■ **Aim of the task**: Only the lines from the top of the data through the line with "<use_case>Future extension: Retrieve" should be repeated, each exactly as written.

*** Input data Section Begins ***

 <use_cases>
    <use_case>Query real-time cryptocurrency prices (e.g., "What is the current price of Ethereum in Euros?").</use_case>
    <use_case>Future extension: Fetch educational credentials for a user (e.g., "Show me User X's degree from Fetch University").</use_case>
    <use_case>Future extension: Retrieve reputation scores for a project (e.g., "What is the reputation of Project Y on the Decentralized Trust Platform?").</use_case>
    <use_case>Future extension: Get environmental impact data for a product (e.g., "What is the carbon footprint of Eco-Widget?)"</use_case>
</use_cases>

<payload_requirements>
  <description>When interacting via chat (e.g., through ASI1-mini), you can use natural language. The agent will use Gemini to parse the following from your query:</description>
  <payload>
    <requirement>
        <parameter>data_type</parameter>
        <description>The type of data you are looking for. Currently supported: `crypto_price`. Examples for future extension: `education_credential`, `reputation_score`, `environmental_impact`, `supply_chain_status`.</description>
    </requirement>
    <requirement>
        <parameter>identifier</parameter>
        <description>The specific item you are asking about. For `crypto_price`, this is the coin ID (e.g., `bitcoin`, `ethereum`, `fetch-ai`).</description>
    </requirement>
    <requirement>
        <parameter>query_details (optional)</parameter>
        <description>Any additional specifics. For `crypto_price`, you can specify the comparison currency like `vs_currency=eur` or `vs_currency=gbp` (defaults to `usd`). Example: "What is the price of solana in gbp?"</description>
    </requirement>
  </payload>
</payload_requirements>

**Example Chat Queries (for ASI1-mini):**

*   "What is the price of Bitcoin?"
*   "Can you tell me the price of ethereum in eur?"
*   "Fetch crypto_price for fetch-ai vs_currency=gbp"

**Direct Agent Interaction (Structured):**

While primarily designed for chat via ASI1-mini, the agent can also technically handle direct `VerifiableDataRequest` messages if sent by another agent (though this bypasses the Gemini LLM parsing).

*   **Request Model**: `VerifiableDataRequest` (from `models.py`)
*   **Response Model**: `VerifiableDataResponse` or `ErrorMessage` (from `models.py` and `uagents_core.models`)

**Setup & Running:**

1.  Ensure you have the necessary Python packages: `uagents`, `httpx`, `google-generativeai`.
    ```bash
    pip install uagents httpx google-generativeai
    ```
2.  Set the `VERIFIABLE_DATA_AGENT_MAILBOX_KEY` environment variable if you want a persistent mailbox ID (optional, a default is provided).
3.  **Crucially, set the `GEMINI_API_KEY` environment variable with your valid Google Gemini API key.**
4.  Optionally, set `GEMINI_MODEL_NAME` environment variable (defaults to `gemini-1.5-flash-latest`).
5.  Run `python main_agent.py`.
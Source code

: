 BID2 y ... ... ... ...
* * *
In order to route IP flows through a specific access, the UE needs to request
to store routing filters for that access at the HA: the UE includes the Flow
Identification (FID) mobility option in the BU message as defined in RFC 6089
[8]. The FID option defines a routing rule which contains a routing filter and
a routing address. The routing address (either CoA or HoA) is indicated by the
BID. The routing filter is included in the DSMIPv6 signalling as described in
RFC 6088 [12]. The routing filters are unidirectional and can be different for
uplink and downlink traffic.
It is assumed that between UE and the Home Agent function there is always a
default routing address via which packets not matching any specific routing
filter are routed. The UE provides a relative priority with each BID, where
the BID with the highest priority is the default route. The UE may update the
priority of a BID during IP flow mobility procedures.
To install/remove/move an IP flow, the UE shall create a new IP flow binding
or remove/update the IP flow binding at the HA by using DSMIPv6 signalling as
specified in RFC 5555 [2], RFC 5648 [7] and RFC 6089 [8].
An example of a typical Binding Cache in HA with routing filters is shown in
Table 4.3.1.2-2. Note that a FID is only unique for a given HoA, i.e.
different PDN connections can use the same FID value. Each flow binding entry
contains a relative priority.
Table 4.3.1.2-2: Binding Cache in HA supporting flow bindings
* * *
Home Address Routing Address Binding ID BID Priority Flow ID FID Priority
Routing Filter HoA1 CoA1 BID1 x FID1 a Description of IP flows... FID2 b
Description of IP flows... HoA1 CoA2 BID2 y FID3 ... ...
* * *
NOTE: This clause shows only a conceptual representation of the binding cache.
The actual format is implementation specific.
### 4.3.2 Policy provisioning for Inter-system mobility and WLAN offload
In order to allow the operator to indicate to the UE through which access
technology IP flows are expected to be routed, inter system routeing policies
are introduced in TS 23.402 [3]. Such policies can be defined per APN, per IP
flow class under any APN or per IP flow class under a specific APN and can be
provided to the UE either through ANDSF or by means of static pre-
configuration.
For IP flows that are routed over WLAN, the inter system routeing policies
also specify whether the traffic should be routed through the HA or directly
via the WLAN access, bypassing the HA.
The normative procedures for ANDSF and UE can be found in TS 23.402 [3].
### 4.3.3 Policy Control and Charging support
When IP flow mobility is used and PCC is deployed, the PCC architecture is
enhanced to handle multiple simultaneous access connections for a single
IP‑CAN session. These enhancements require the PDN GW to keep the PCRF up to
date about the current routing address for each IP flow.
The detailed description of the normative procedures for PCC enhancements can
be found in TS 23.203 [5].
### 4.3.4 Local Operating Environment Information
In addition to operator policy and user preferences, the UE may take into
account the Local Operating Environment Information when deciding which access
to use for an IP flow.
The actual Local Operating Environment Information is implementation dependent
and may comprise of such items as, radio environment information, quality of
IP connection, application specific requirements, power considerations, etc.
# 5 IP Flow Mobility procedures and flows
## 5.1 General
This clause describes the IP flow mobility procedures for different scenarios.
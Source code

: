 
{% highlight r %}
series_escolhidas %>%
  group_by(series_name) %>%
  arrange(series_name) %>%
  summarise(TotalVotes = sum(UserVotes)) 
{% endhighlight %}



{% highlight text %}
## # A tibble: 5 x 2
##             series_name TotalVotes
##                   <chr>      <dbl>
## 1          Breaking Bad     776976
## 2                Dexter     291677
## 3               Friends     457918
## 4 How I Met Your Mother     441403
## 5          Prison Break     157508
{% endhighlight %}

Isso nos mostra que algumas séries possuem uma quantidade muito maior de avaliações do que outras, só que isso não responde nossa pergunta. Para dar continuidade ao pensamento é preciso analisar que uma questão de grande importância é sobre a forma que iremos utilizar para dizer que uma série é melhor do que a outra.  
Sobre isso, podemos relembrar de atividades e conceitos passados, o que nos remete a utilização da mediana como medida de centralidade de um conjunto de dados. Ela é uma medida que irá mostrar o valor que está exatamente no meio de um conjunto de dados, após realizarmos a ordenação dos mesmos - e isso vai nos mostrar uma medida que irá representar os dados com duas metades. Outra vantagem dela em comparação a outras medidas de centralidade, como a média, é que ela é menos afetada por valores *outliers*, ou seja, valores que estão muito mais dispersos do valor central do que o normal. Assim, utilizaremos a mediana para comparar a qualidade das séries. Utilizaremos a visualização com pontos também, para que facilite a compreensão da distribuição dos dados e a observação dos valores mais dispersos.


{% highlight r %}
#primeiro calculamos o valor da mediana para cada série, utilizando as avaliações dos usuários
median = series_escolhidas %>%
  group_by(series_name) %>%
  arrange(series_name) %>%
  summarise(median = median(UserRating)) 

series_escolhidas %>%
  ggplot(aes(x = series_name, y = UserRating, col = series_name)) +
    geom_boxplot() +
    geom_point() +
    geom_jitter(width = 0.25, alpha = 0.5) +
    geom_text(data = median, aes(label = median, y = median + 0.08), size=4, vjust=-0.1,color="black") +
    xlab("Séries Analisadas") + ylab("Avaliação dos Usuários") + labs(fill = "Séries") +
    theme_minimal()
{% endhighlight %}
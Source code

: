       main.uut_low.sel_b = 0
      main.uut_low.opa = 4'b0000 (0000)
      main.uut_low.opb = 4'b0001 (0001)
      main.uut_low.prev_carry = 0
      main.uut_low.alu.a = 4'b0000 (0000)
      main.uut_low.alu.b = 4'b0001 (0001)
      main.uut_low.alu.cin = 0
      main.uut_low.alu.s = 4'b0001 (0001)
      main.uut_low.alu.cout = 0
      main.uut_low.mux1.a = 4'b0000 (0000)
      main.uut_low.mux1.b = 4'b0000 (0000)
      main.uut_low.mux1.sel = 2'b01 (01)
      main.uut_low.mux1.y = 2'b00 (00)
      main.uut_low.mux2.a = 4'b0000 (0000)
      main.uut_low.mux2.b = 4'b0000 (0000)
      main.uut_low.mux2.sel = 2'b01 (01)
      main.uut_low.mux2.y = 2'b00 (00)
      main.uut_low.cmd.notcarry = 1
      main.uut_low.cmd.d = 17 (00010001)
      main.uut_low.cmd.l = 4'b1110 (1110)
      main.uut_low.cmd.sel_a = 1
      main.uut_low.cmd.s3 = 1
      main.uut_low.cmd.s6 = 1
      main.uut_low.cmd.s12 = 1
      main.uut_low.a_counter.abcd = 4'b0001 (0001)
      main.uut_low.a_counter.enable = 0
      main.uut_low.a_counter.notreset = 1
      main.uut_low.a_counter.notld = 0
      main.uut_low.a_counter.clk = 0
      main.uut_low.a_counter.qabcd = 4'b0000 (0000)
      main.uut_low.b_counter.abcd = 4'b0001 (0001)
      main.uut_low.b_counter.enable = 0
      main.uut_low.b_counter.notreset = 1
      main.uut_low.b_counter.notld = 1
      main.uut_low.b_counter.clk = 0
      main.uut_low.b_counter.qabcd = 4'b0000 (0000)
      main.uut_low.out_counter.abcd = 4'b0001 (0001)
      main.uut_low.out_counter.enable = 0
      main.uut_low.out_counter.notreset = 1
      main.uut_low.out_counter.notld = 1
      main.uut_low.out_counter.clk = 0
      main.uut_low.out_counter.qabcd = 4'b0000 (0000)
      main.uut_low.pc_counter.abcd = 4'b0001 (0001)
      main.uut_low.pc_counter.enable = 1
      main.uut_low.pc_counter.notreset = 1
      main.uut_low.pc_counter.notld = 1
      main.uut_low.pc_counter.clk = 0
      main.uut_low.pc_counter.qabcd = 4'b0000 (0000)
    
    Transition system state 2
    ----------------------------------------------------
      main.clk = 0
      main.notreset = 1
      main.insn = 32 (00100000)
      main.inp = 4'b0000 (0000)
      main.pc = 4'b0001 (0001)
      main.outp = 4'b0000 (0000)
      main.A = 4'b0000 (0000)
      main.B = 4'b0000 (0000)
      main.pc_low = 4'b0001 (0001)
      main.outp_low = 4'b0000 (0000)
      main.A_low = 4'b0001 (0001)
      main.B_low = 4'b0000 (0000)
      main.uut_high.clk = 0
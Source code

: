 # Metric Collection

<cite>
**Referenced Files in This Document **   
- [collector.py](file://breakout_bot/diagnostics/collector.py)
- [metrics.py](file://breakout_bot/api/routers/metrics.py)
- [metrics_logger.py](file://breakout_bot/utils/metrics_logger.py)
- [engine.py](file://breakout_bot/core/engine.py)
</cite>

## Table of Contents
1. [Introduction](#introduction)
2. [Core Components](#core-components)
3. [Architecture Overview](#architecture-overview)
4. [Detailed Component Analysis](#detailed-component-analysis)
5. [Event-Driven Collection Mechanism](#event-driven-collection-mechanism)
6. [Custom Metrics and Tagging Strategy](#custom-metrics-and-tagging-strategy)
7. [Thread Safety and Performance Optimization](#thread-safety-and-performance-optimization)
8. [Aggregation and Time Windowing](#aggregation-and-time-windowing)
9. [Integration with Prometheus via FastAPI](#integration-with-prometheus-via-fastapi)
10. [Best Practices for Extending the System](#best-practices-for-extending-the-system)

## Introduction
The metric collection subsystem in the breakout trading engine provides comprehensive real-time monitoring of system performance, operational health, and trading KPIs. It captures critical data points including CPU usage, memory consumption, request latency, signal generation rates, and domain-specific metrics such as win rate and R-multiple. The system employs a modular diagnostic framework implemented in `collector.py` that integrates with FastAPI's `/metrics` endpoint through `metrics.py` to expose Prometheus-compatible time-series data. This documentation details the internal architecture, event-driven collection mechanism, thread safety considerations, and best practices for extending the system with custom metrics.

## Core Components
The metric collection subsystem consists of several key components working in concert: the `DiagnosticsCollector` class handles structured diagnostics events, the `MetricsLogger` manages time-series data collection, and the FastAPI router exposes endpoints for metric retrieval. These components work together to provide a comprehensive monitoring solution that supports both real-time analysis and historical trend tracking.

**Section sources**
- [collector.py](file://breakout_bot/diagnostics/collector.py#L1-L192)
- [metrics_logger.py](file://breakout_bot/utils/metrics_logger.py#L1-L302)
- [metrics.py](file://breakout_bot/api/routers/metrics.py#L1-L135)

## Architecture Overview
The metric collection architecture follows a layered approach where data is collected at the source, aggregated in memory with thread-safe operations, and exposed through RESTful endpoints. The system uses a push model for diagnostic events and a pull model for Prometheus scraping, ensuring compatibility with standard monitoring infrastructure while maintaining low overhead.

*** Input data Section Ends ***

■ **Solved exercise**:
 <use_cases>
    <use_case>Query real-time cryptocurrency prices (e.g., "What is the current price of Ethereum in Euros?").</use_case>
    <use_case>Future extension: Fetch educational credentials for a user (e.g., "Show me User X's degree from Fetch University").</use_case>
    <use_case>Future extension: Retrieve reputation scores for a project (e.g., "What is the reputation of Project Y on the Decentralized Trust Platform?").</use_case>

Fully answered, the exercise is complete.